ねぶた愛好会

~すべての制作過程が見れる唯一の団体。ねぶたを愛する人々~

 

【今年の見どころ】

 今年で40回目を迎えるねぶた愛好会の題材は「鍾馗」である。この題材は第一回目と同じである。今年からすべてLEDになり、また第一回目と比べると鬼の顔が増え、とても色鮮やかである。第一回目と相違点を見つけることも今年の楽しみである。そしてねぶた愛好会では毎年二回「愛好会ニュース」を約6,000枚発行している。第40回目の節目に海上運行が決定している。ぜひ注目してほしい。金魚ねぶたと今年流行したものを掛け合わせたものを前ねぶたとして出している。また、愛好会では出資してくれた方の名前が入った提灯が有名である。企業名だけではなく、個人名でも出せるので自分の名前の入った提灯があればよりねぶた祭を楽しめるのではないだろうか。

 

【運行団体の歴史】

 ねぶた愛好会の始まりは、ねぶたを好きな人たちが集まって立ち上げたのがきっかけである。ねぶたの制作は25回にわたり石谷進氏に依頼していた。現在のねぶた師は諏訪慎氏である。ねぶた師の諏訪慎氏は、ねぶた制作の期間外は本業を持っている。発足当初からいまにかけて、資金の調達スタイルは変わっておらず、大きい団体のスポンサーはなく、資金は手ぬぐい一本1,000円と、市内業者からの提灯、最近はTシャツから集めている。ここ10年くらいは、Tシャツの人気が出てきていて、2017年は、Tシャツの色を6色に増やしたそうだ。また、余った手ぬぐいでポシェットやダボシャツといったものも作って売っている。愛好会の会員は200人程度で、カンパは3000人くらいいる。39年間一切スポンサーをつけずに運行してきた唯一の団体である。曳き手は、ボランティア1213人と高校生のアルバイトを雇っている。跳人は完全に自由参加だという。

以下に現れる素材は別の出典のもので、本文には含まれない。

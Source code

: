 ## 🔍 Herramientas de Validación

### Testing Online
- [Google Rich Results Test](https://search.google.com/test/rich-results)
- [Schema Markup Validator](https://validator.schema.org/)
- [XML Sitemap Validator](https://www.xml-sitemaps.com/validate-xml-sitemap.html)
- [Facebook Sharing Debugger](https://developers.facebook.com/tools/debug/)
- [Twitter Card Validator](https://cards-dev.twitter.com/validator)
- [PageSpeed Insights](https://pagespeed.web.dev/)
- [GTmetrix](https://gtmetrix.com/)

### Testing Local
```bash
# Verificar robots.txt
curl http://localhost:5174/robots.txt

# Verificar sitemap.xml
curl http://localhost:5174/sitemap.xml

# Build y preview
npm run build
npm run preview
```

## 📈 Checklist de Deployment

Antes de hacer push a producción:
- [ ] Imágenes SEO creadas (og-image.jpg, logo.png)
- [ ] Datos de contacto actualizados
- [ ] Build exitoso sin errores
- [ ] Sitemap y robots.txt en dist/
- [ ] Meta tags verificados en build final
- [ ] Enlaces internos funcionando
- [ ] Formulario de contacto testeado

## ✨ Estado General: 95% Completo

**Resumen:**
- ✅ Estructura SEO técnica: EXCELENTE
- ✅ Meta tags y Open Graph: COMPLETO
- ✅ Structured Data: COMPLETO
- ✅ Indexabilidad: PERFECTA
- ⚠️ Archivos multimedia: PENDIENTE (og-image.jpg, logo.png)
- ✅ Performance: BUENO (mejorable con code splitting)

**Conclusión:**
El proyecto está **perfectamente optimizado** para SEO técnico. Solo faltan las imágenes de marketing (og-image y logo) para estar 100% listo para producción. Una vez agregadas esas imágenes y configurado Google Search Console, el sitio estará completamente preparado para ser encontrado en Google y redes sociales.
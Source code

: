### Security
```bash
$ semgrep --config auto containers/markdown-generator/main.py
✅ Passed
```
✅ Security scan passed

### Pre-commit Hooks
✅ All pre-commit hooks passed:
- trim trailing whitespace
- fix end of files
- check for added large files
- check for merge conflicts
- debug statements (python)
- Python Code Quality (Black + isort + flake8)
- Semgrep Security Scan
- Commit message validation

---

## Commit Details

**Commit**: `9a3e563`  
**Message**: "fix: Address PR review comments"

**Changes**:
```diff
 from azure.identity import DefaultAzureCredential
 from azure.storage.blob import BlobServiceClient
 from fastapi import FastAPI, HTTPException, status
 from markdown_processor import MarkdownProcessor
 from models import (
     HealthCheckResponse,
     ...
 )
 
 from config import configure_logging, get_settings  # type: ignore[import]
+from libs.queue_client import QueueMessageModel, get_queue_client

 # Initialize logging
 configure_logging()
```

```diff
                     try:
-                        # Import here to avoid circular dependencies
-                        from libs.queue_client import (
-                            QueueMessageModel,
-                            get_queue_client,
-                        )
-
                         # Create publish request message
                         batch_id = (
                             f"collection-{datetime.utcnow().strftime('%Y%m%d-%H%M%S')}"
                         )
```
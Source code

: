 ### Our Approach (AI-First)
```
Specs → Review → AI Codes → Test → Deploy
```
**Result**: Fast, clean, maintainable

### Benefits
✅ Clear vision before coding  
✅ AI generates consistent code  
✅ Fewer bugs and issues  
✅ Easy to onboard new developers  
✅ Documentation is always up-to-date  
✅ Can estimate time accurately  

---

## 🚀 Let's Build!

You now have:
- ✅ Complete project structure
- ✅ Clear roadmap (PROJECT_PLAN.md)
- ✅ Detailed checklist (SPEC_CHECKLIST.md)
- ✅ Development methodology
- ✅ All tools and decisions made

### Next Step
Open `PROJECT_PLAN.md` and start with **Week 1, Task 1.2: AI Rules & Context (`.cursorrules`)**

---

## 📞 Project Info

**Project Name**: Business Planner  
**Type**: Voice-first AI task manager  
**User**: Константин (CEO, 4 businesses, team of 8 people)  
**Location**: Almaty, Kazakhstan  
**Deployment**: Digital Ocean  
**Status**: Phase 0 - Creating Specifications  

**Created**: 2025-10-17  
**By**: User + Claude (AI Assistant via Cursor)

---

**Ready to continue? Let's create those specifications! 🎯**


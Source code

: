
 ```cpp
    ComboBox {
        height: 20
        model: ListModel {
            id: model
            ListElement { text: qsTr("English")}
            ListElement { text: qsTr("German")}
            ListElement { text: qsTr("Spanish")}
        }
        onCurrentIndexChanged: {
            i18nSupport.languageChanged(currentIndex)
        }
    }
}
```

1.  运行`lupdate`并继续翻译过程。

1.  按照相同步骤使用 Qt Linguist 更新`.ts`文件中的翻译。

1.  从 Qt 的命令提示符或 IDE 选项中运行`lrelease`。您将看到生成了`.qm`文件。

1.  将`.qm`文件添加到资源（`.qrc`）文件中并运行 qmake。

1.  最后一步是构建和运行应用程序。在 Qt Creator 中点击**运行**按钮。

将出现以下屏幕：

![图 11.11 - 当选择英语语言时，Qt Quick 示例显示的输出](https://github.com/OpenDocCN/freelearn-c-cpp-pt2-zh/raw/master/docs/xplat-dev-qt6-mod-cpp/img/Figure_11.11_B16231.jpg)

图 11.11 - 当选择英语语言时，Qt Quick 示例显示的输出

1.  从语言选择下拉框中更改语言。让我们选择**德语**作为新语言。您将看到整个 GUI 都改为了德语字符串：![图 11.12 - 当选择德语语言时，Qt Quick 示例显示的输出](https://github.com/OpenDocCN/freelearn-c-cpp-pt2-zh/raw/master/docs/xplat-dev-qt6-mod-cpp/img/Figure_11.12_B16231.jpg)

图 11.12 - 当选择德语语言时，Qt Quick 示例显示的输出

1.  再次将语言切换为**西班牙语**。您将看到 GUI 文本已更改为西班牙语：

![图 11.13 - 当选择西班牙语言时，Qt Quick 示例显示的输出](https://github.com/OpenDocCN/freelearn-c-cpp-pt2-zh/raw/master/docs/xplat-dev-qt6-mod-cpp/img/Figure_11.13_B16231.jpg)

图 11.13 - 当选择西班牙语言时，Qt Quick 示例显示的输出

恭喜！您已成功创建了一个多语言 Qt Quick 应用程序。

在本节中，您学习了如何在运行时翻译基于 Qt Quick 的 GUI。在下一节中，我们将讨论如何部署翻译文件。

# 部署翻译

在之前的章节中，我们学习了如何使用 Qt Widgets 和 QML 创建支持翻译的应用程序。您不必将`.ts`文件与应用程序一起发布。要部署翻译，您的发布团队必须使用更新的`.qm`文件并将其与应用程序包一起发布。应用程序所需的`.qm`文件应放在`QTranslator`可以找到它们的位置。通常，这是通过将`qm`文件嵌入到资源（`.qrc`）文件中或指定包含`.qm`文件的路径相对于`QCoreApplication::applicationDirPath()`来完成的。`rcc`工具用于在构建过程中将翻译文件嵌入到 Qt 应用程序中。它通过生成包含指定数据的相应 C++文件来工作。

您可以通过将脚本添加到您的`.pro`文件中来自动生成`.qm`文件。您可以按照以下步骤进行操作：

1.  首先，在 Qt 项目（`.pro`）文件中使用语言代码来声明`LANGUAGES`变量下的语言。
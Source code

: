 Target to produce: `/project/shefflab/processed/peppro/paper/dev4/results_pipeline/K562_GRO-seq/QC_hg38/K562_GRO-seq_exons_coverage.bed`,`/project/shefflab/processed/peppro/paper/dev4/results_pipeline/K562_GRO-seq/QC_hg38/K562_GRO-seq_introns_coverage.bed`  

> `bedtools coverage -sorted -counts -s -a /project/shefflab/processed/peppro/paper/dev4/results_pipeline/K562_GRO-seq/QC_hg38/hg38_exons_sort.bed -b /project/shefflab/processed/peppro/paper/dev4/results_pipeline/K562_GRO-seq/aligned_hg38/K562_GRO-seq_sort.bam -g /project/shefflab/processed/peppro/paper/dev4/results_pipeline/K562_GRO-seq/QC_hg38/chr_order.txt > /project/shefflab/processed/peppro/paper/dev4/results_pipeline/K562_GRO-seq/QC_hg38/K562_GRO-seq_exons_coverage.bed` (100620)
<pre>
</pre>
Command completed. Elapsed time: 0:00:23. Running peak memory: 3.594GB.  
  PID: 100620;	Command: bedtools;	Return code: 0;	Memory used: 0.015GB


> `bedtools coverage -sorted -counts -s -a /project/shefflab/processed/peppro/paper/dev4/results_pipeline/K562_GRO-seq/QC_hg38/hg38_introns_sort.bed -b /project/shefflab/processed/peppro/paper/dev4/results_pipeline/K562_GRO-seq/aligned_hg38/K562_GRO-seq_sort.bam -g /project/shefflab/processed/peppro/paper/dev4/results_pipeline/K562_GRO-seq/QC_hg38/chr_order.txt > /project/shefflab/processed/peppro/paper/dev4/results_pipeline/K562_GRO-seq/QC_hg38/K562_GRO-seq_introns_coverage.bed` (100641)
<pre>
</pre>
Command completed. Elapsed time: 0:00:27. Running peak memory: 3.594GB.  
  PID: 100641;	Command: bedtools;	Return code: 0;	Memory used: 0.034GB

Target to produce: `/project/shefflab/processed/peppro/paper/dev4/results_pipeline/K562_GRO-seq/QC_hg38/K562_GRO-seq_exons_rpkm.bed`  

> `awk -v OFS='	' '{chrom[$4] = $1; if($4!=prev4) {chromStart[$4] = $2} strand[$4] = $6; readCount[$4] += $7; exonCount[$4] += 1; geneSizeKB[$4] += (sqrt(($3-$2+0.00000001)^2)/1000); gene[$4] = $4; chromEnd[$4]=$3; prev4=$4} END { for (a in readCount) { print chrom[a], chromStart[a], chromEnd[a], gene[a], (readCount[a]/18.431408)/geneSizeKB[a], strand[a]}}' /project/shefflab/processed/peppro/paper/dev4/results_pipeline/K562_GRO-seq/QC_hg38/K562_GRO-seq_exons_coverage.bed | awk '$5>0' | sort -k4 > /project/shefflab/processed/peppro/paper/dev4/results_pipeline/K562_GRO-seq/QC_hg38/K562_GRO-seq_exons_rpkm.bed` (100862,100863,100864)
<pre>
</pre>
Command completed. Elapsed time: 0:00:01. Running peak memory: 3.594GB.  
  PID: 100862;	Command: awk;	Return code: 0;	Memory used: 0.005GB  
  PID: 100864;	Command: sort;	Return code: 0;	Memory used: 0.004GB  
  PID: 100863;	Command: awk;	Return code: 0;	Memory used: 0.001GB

衣装は、各自が着て集まり、基本的に皆自分で衣装を着ることができる。

 

 【制作について】

 5月の柱建ての際には、会員の方に召集をかけみんなで、安全を祈願する。また、7月の台上げの際も、最低50人は必要になるので召集をかける。ねぶた制作の人集めは、会員の方に「紙貼りなどの手伝いにきてください」といったような、案内をする。ねぶたの題材は、4月の総会で正式に決定する。ねぶたの制作段階を公開している団体は、ねぶた愛好会のみで、全制作過程を見ることができ、写真も撮ることができる。また、インスタグラムやフェイスブックでもライブ配信を行っているので是非見てほしい。愛好会としては、制作過程も囃子も閉鎖的にならず、だれでも参加できるようになるといいと考えている。

 

 【囃子について】

    囃子方は、ねぶた愛好会囃子委員会。会員は200人ほどいて、本番には100人以上の方が参加している。練習は土曜日の6時から岸壁で行っている。ねぶた愛好会は自主団体として設立された。そのため囃子もねぶたの制作もすべて自分たちでやるというのが特徴である。また笛の講習会を開き、これまでに5,000人以上に教えてきた。囃子の特徴はプロの演奏家の指導の元、太鼓のたたき方をシンプルなものに変更した経緯がある。